WORK INSTRUCTION: Print exactly the first lines of the records. Stop after the line containing "### UI (resumen)", and leave every picture out.

Stored data
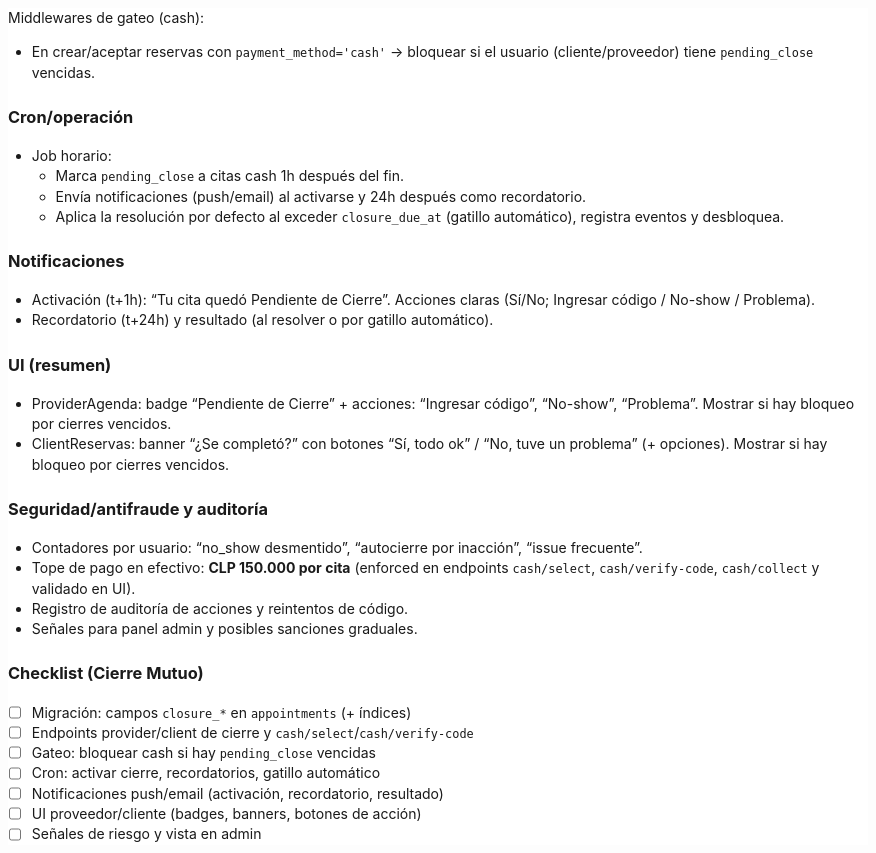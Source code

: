 Middlewares de gateo (cash):
- En crear/aceptar reservas con `payment_method='cash'` → bloquear si el usuario (cliente/proveedor) tiene `pending_close` vencidas.

### Cron/operación

- Job horario:
  - Marca `pending_close` a citas cash 1h después del fin.
  - Envía notificaciones (push/email) al activarse y 24h después como recordatorio.
  - Aplica la resolución por defecto al exceder `closure_due_at` (gatillo automático), registra eventos y desbloquea.

### Notificaciones

- Activación (t+1h): “Tu cita quedó Pendiente de Cierre”. Acciones claras (Sí/No; Ingresar código / No-show / Problema).
- Recordatorio (t+24h) y resultado (al resolver o por gatillo automático).

### UI (resumen)

- ProviderAgenda: badge “Pendiente de Cierre” + acciones: “Ingresar código”, “No-show”, “Problema”. Mostrar si hay bloqueo por cierres vencidos.
- ClientReservas: banner “¿Se completó?” con botones “Sí, todo ok” / “No, tuve un problema” (+ opciones). Mostrar si hay bloqueo por cierres vencidos.

### Seguridad/antifraude y auditoría

- Contadores por usuario: “no_show desmentido”, “autocierre por inacción”, “issue frecuente”.
- Tope de pago en efectivo: **CLP 150.000 por cita** (enforced en endpoints `cash/select`, `cash/verify-code`, `cash/collect` y validado en UI).
- Registro de auditoría de acciones y reintentos de código.
- Señales para panel admin y posibles sanciones graduales.

### Checklist (Cierre Mutuo)

- [ ] Migración: campos `closure_*` en `appointments` (+ índices)
- [ ] Endpoints provider/client de cierre y `cash/select`/`cash/verify-code`
- [ ] Gateo: bloquear cash si hay `pending_close` vencidas
- [ ] Cron: activar cierre, recordatorios, gatillo automático
- [ ] Notificaciones push/email (activación, recordatorio, resultado)
- [ ] UI proveedor/cliente (badges, banners, botones de acción)
- [ ] Señales de riesgo y vista en admin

EXPECTED ANSWER:
Source code

: Middlewares de gateo (cash):
- En crear/aceptar reservas con `payment_method='cash'` → bloquear si el usuario (cliente/proveedor) tiene `pending_close` vencidas.

### Cron/operación

- Job horario:
  - Marca `pending_close` a citas cash 1h después del fin.
  - Envía notificaciones (push/email) al activarse y 24h después como recordatorio.
  - Aplica la resolución por defecto al exceder `closure_due_at` (gatillo automático), registra eventos y desbloquea.

### Notificaciones

- Activación (t+1h): “Tu cita quedó Pendiente de Cierre”. Acciones claras (Sí/No; Ingresar código / No-show / Problema).
- Recordatorio (t+24h) y resultado (al resolver o por gatillo automático).

### UI (resumen)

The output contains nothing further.